Starting from a reference protocol (recommended by the manufacturer) with an NI equal to 13 (NIref), the image noise was decreased (NI = 10) and increased (NI = 16) so as not to affect significantly the image quality. Quantitative study on the image quality allowed us to verify that the SD measured in different ROIs within the phantom does not always correspond to the NI provided by the scanner, testifying that quantum noise is not the only noise component contributing to noise in the CT image.

The values obtained by Poisson statistics can be compared with the dosimetric data reported by the CT scanner console before the examination.

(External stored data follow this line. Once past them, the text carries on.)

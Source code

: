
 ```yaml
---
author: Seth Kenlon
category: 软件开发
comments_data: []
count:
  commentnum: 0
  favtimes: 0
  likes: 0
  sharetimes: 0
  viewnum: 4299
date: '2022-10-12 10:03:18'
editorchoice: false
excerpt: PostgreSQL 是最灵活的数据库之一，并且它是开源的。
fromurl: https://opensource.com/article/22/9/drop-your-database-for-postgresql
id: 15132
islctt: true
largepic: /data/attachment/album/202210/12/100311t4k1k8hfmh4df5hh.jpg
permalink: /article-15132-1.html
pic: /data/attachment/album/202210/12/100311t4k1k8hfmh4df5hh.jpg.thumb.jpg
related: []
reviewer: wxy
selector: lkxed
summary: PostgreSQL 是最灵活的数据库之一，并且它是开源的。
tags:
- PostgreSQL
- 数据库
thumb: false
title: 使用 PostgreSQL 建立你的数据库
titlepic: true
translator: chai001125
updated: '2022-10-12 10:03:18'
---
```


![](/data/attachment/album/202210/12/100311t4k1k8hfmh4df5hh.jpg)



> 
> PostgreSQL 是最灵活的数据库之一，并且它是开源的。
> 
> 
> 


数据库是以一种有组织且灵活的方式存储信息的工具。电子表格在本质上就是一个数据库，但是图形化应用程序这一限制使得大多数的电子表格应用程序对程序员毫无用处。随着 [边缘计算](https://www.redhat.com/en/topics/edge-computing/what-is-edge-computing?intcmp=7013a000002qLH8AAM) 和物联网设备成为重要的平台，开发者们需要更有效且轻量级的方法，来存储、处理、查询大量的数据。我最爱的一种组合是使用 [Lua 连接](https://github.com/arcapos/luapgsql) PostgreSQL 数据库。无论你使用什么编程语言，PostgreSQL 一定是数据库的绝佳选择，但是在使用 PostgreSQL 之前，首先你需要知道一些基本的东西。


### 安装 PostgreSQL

Table 3 shows CTDIvol and the DLP values for the selected NI values, keeping constant all other acquisition parameters. The percentage changes were calculated with respect to NIref. Improving image quality (NI = 10), the dose reported by the CT scanner console increases by 63%. Similarly, increasing image noise (NI = 16), the dose decreases by about 40%.

The values reported by the CT scanner console are in agreement with values previously calculated using Poisson statistics. Although the result was expected, the comparison is a validation of the correct operation of the ATCM algorithm. The values reported by the CT scanner console are, in fact, developed from CTDIvol values measured with the standard procedures. Comparing these results with measurements performed with the AR phantom, the agreement is good and confirms the reported data both theoretically and from the CT scanner console. Excluding some hot spots and colder regions, the agreement is valid on average by 10%. However, as previously mentioned, the distribution is not uniform in all sections and the increase or decrease of the dose is not the same everywhere. In particular, the modulation algorithm seems more effective for shoulders than for mid-thorax, where it always recorded a higher dose. However, the overall estimate provided by the CT scanner console and the DICOM Dose Report at the end of the examination is on average a good approximation of dose variations due to an appropriate choice of NI. The protocol optimization, which is not covered by this study, strongly depends on the particular ATCM technique used and on operator choices. Literature provides some tips for good development of ATCM systems [5], but at present, there is not a standard method and the optimization is entrusted to the experience of the operator.

The main limitation of the study was the lack of analysis of dose distribution in the absence of tube-current modulation. This measurement would have shown the advantages of using this technique in clinical practice. Furthermore, this study is also limited to the analysis of two anatomical sections, and therefore, it does not give a complete overview. However, the results may represent a starting point for future studies regarding this topic and, in general, to dose distribution analysis in CT. In general, the methodology proposed is applicable to any ATCM technique, correlating dose variations provided by the CT scanner with experimental values. Radiochromic films, moreover, allow the creation of high-resolution dose maps more easily than other detectors (i.e., thermoluminescence or optically stimulated luminescence dosimeters), and are suitable for dose measurements in anthropomorphic phantoms.

5 Conclusions

Dosimetry in CT is currently based on indices (CTDIvol and DLP) which do not take into account the size of the patient or consider new technological developments such as ATCM techniques. The study enabled us to verify that the percentage variations of CTDIvol and DLP reported by the CT scanner console after an examination with ATCM techniques, as well as the theoretical values calculated according to quantum noise theory, correspond to variations measured experimentally with the use of an anthropomorphic phantom and radiochromic films. Further studies may be conducted to obtain information on absorbed doses to individual organs using ATCM or organ effective modulation (OEM) techniques to assess their actual benefits.